Accepting Notices of Nonpayment
One of the responsibilities that a paying bank has is to notify the depositary bank whenever it decides to return a check in the amount of $2,500 or more. This notice must be received by the depositary bank by 4 P.M. (local time of the depositary bank) of the second business day after the banking day on which the check is presented to the paying bank. [12 CFR 229.33(a)] As depositary bank, you have to be prepared to receive these notices.
Since the notices can be given by telephone and telegraph [12 CFR 229.33(a)], you must accept the notices at the telephone or telegraph number that you included in the indorsement on the check that is being returned, or if you did not include a number in the indorsement, you must accept the notices at the general-purpose number of the head office or branch that you indicated in the indorsement. If you generally hold out or make known some other number for receipt of these notices, you must also accept them at that number. [12 CFR 229.33(c)]

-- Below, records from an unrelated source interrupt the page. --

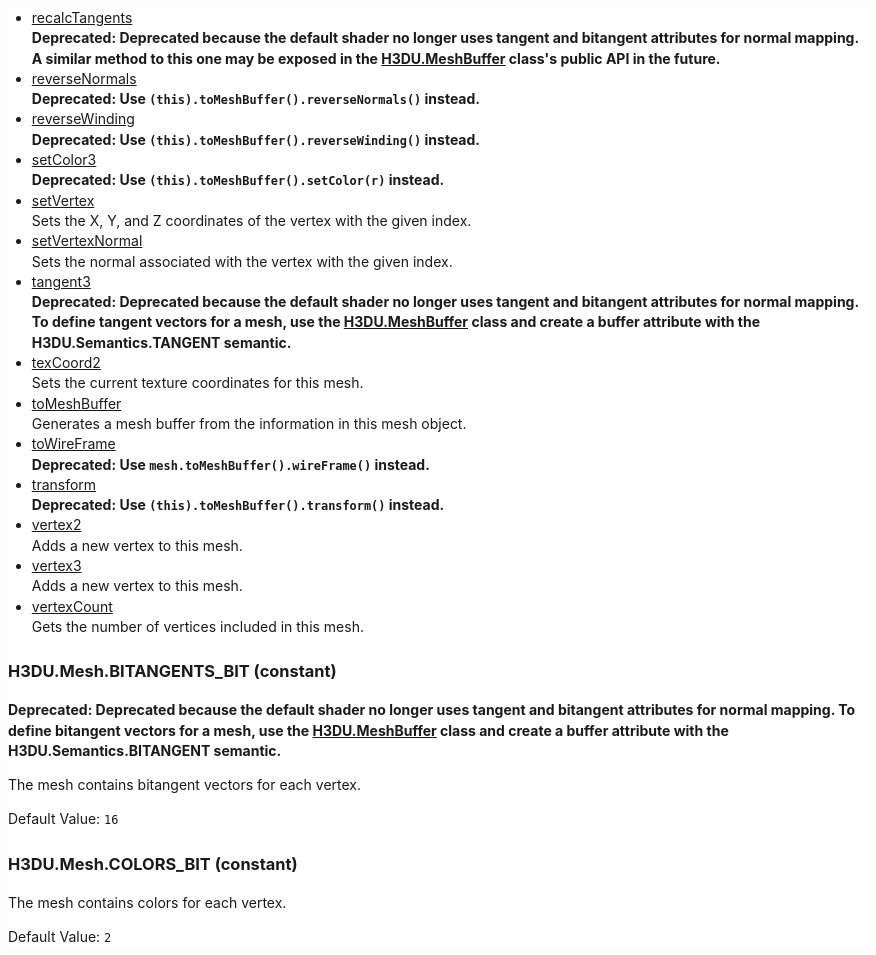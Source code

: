 * [recalcTangents](#H3DU.Mesh_recalcTangents)<br><b>Deprecated: Deprecated because the default shader no longer
uses tangent and bitangent attributes for normal mapping. A similar method to
this one may be exposed in the <a href="H3DU.MeshBuffer.md">H3DU.MeshBuffer</a> class's public API
in the future.</b>
* [reverseNormals](#H3DU.Mesh_reverseNormals)<br><b>Deprecated: Use <code>(this).toMeshBuffer().reverseNormals()</code> instead.</b>
* [reverseWinding](#H3DU.Mesh_reverseWinding)<br><b>Deprecated: Use <code>(this).toMeshBuffer().reverseWinding()</code> instead.</b>
* [setColor3](#H3DU.Mesh_setColor3)<br><b>Deprecated: Use <code>(this).toMeshBuffer().setColor(r)</code> instead.</b>
* [setVertex](#H3DU.Mesh_setVertex)<br>Sets the X, Y, and Z coordinates of the vertex with the
given index.
* [setVertexNormal](#H3DU.Mesh_setVertexNormal)<br>Sets the normal associated with the vertex with the
given index.
* [tangent3](#H3DU.Mesh_tangent3)<br><b>Deprecated: Deprecated because the default shader no longer
uses tangent and bitangent attributes for normal mapping. To define
tangent vectors for a mesh, use the <a href="H3DU.MeshBuffer.md">H3DU.MeshBuffer</a> class
and create a buffer attribute with the H3DU.Semantics.TANGENT
semantic.</b>
* [texCoord2](#H3DU.Mesh_texCoord2)<br>Sets the current texture coordinates for this mesh.
* [toMeshBuffer](#H3DU.Mesh_toMeshBuffer)<br>Generates a mesh buffer from the information in this mesh object.
* [toWireFrame](#H3DU.Mesh_toWireFrame)<br><b>Deprecated: Use <code>mesh.toMeshBuffer().wireFrame()</code>
instead.</b>
* [transform](#H3DU.Mesh_transform)<br><b>Deprecated: Use <code>(this).toMeshBuffer().transform()</code> instead.</b>
* [vertex2](#H3DU.Mesh_vertex2)<br>Adds a new vertex to this mesh.
* [vertex3](#H3DU.Mesh_vertex3)<br>Adds a new vertex to this mesh.
* [vertexCount](#H3DU.Mesh_vertexCount)<br>Gets the number of vertices included in this mesh.

<a name='H3DU.Mesh.BITANGENTS_BIT'></a>
### H3DU.Mesh.BITANGENTS_BIT (constant)

<b>Deprecated: Deprecated because the default shader no longer
uses tangent and bitangent attributes for normal mapping. To define
bitangent vectors for a mesh, use the <a href="H3DU.MeshBuffer.md">H3DU.MeshBuffer</a> class
and create a buffer attribute with the H3DU.Semantics.BITANGENT
semantic.</b>

The mesh contains bitangent vectors for each vertex.

Default Value: `16`

<a name='H3DU.Mesh.COLORS_BIT'></a>
### H3DU.Mesh.COLORS_BIT (constant)

The mesh contains colors for each vertex.

Default Value: `2`
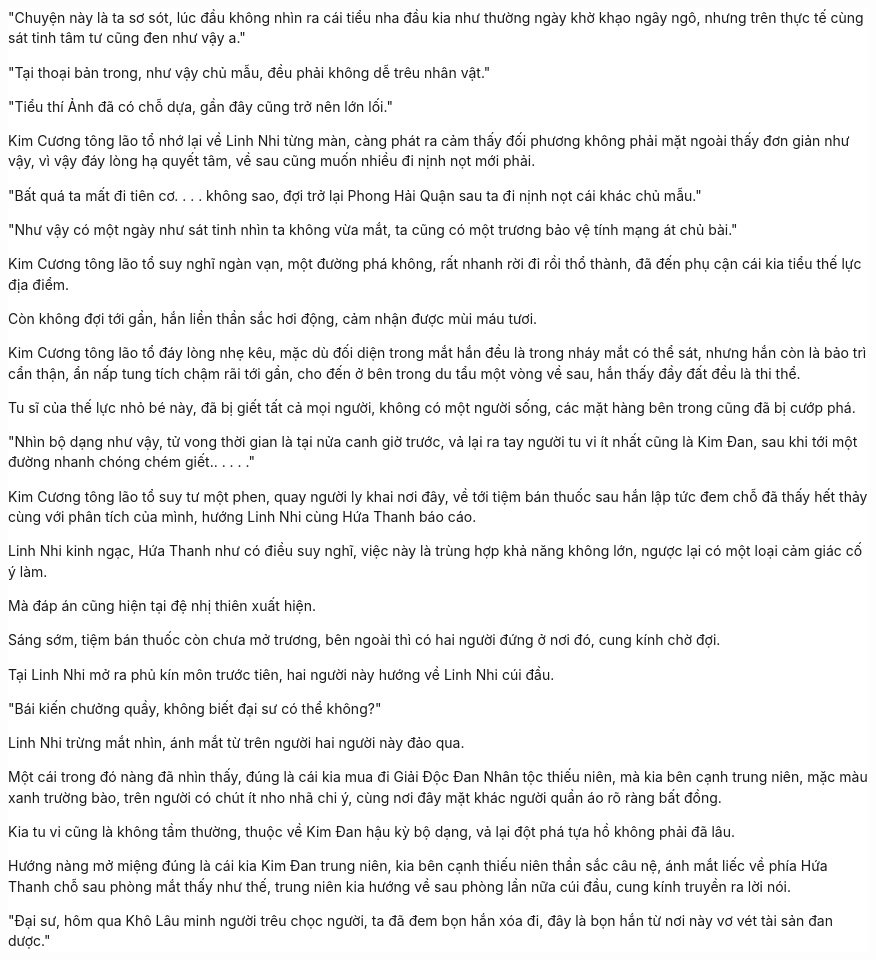 "Chuyện này là ta sơ sót, lúc đầu không nhìn ra cái tiểu nha đầu kia như thường ngày khờ khạo ngây ngô, nhưng trên thực tế cùng sát tinh tâm tư cũng đen như vậy a."

"Tại thoại bản trong, như vậy chủ mẫu, đều phải không dễ trêu nhân vật."

"Tiểu thí Ảnh đã có chỗ dựa, gần đây cũng trở nên lớn lối."

Kim Cương tông lão tổ nhớ lại về Linh Nhi từng màn, càng phát ra cảm thấy đối phương không phải mặt ngoài thấy đơn giản như vậy, vì vậy đáy lòng hạ quyết tâm, về sau cũng muốn nhiều đi nịnh nọt mới phải.

"Bất quá ta mất đi tiên cơ. . . . không sao, đợi trở lại Phong Hải Quận sau ta đi nịnh nọt cái khác chủ mẫu."

"Như vậy có một ngày như sát tinh nhìn ta không vừa mắt, ta cũng có một trương bảo vệ tính mạng át chủ bài."

Kim Cương tông lão tổ suy nghĩ ngàn vạn, một đường phá không, rất nhanh rời đi rồi thổ thành, đã đến phụ cận cái kia tiểu thế lực địa điểm.

Còn không đợi tới gần, hắn liền thần sắc hơi động, cảm nhận được mùi máu tươi.

Kim Cương tông lão tổ đáy lòng nhẹ kêu, mặc dù đối diện trong mắt hắn đều là trong nháy mắt có thể sát, nhưng hắn còn là bảo trì cẩn thận, ẩn nấp tung tích chậm rãi tới gần, cho đến ở bên trong du tẩu một vòng về sau, hắn thấy đầy đất đều là thi thể.

Tu sĩ của thế lực nhỏ bé này, đã bị giết tất cả mọi người, không có một người sống, các mặt hàng bên trong cũng đã bị cướp phá.

"Nhìn bộ dạng như vậy, tử vong thời gian là tại nửa canh giờ trước, vả lại ra tay người tu vi ít nhất cũng là Kim Đan, sau khi tới một đường nhanh chóng chém giết.. . . . ."

Kim Cương tông lão tổ suy tư một phen, quay người ly khai nơi đây, về tới tiệm bán thuốc sau hắn lập tức đem chỗ đã thấy hết thảy cùng với phân tích của mình, hướng Linh Nhi cùng Hứa Thanh báo cáo.

Linh Nhi kinh ngạc, Hứa Thanh như có điều suy nghĩ, việc này là trùng hợp khả năng không lớn, ngược lại có một loại cảm giác cố ý làm.

Mà đáp án cũng hiện tại đệ nhị thiên xuất hiện.

Sáng sớm, tiệm bán thuốc còn chưa mở trương, bên ngoài thì có hai người đứng ở nơi đó, cung kính chờ đợi.

Tại Linh Nhi mở ra phủ kín môn trước tiên, hai người này hướng về Linh Nhi cúi đầu.

"Bái kiến chưởng quầy, không biết đại sư có thể không?"

Linh Nhi trừng mắt nhìn, ánh mắt từ trên người hai người này đảo qua.

Một cái trong đó nàng đã nhìn thấy, đúng là cái kia mua đi Giải Độc Đan Nhân tộc thiếu niên, mà kia bên cạnh trung niên, mặc màu xanh trường bào, trên người có chút ít nho nhã chi ý, cùng nơi đây mặt khác người quần áo rõ ràng bất đồng.

Kia tu vi cũng là không tầm thường, thuộc về Kim Đan hậu kỳ bộ dạng, vả lại đột phá tựa hồ không phải đã lâu.

Hướng nàng mở miệng đúng là cái kia Kim Đan trung niên, kia bên cạnh thiếu niên thần sắc câu nệ, ánh mắt liếc về phía Hứa Thanh chỗ sau phòng mắt thấy như thế, trung niên kia hướng về sau phòng lần nữa cúi đầu, cung kính truyền ra lời nói.

"Đại sư, hôm qua Khô Lâu minh người trêu chọc người, ta đã đem bọn hắn xóa đi, đây là bọn hắn từ nơi này vơ vét tài sản đan dược."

- At any location where you request the presentment of forward-collection checks; and
- At a location consistent with the name and address that you put in your indorsement on the check; or if you did not put an address in your indorsement, at the location associated with the routing number you put in your indorsement; or if the address in your indorsement and the address associated with the routing number you put in your indorsement are not in the same check- processing region, at a location consistent with either address; or if you did not put either an address or a routing number in your indorsement, at any branch or head office of your bank.
[12 CFR 229.32(a)]
This requirement is another example of why it is to your advantage to meet the indorsement requirements we listed earlier. You can limit the numbers and locations at which you must accept notices of nonpayment by including the desired number or address in the indorsement.
You might want to establish a fixed procedure for handling notices of nonpayment and educate people in your institution about that procedure. Since the paying bank can give notices, telegraph or mail, a number of different people in your institution may actually receive the notice. These people need to know that the information in the notice must be quickly passed on to the people in the institution who must take action in response to it.